Wednesday, September 24, 2014

Brothers


Elias joined Joy, our beloved director of Adoption Ministry YWAM, on her excursion to Ethiopia, four months after our adoption of Emmaus and Ezra.  Joy invited him then, because she and he knew that the events surrounding the meeting of and departing from his siblings' birthmothers, would rip his heart to threads, yet he too, longed to see their country.  As became evident, during his adventures with Joy, preserving any piece of the fragile heart of a compassionate lover of people is impossible.  The heart of man, when brimming with love for those whom Jesus asks us to care, will be crushed and strewn, as seeds on fertile soil, to produce an eternal harvest of joy.  The crushing is brutal, but the light of love shines from the follower who sacrifices self.
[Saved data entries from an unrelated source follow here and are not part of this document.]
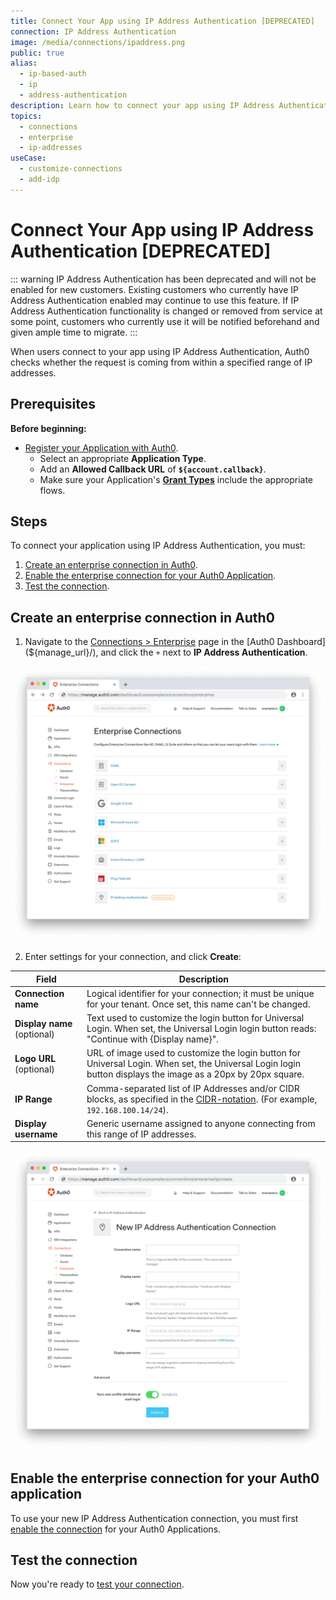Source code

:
 ```yaml
---
title: Connect Your App using IP Address Authentication [DEPRECATED]
connection: IP Address Authentication
image: /media/connections/ipaddress.png
public: true
alias:
  - ip-based-auth
  - ip
  - address-authentication
description: Learn how to connect your app using IP Address Authentication with an enterprise connection. This feature has been deprecated.
topics:
  - connections
  - enterprise
  - ip-addresses
useCase:
  - customize-connections
  - add-idp
---
```

# Connect Your App using IP Address Authentication [DEPRECATED]

::: warning
 IP Address Authentication has been deprecated and will not be enabled for new customers. Existing customers who currently have IP Address Authentication enabled may continue to use this feature. If IP Address Authentication functionality is changed or removed from service at some point, customers who currently use it will be notified beforehand and given ample time to migrate.
:::

When users connect to your app using IP Address Authentication, Auth0 checks whether the request is coming from within a specified range of IP addresses. 

## Prerequisites

**Before beginning:**

* [Register your Application with Auth0](/getting-started/set-up-app). 
  * Select an appropriate **Application Type**.
  * Add an **Allowed Callback URL** of **`${account.callback}`**.
  * Make sure your Application's **[Grant Types](/dashboard/guides/applications/update-grant-types)** include the appropriate flows.

## Steps

To connect your application using IP Address Authentication, you must:

1. [Create an enterprise connection in Auth0](#create-an-enterprise-connection-in-auth0).
2. [Enable the enterprise connection for your Auth0 Application](#enable-the-enterprise-connection-for-your-auth0-application).
3. [Test the connection](#test-the-connection).

## Create an enterprise connection in Auth0

1. Navigate to the [Connections > Enterprise](${manage_url}/#/connections/enterprise) page in the [Auth0 Dashboard](${manage_url}/), and click the `+` next to **IP Address Authentication**.

![Create Connection Type](/media/articles/dashboard/connections/enterprise/conn-enterprise-list.png)

2. Enter settings for your connection, and click **Create**:

| Field | Description |
| ----- | ----------- |
| **Connection name** | Logical identifier for your connection; it must be unique for your tenant. Once set, this name can't be changed. |
| **Display name** (optional) | Text used to customize the login button for Universal Login. When set, the Universal Login login button reads: "Continue with {Display name}". |
| **Logo URL** (optional) | URL of image used to customize the login button for Universal Login. When set, the Universal Login login button displays the image as a 20px by 20px square. |
| **IP Range** | Comma-separated list of IP Addresses and/or CIDR blocks, as specified in the [CIDR-notation](http://en.wikipedia.org/wiki/Classless_Inter-Domain_Routing). (For example, `192.168.100.14/24`). |
| **Display username** | Generic username assigned to anyone connecting from this range of IP addresses. |

![Configure IP Address Authentication Settings](/media/articles/dashboard/connections/enterprise/conn-enterprise-ip-addr-auth-settings.png)

## Enable the enterprise connection for your Auth0 application

To use your new IP Address Authentication connection, you must first [enable the connection](/dashboard/guides/connections/enable-connections-enterprise) for your Auth0 Applications.

## Test the connection

Now you're ready to [test your connection](/dashboard/guides/connections/test-connections-enterprise).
Transporting babies, visiting orphanages and meeting the brave men and women who step into the gap for vulnerable children, moved Elias deeply.  One of many miracles during his travels was the saving of a newborn found in a jungle area, alone and helpless, still attached to the placenta.  How they and we grieved for the mother, who must have believed this was the only way out of her hopeless situation.  (That baby boy was eventually adopted!  Hope overcame.)
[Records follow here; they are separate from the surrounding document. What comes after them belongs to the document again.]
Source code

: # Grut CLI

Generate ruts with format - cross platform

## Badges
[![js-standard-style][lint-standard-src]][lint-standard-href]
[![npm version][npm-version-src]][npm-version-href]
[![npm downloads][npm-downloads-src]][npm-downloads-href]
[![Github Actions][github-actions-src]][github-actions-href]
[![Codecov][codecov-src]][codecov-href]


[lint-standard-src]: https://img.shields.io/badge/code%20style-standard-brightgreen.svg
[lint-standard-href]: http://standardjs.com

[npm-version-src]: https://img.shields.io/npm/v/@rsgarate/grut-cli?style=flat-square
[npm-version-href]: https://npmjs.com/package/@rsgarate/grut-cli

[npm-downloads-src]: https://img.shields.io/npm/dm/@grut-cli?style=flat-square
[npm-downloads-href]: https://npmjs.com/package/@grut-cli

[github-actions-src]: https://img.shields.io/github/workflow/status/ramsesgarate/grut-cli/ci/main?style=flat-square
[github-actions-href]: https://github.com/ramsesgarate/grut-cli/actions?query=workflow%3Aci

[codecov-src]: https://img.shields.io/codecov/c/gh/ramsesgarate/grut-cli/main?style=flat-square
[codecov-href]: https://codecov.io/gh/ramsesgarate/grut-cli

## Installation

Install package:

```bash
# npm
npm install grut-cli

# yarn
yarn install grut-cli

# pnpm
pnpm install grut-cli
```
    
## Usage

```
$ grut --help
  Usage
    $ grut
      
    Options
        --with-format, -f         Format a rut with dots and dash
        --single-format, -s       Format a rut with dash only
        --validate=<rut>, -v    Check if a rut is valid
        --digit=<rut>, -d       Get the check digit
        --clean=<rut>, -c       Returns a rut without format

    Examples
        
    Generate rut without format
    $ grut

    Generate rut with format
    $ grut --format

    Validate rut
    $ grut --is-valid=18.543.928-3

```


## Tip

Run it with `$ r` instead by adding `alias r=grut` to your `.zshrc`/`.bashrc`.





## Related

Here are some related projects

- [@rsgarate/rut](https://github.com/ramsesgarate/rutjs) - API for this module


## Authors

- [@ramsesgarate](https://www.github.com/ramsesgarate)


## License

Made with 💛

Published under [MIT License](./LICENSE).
One of the most significant interactions of the two weeks of Elias' journey took place in a coffee shop.  Elias met David, a Sudanese man with a smile as bright as the morning sun.  His invitation to chat could not be refused and his mesmerizing life story, will never be forgotten by any of us.  Elias related to us that the machete marks across David's arms, back and face were profound.  David described the day his wife and family were killed brutally through genocide.  He explained that his escape was miraculous.  When Elias asked if David would ever marry again, the jovial man laughed, 'My wife is with Jesus in heaven, and someday it will be my greatest joy to meet them there, but until then, I wait, as her husband on earth.'  To find such commitment, delight and freedom in one who'd suffered so much, can only be described as otherworldly, and is a product of his faith and trust in the Sovereign God.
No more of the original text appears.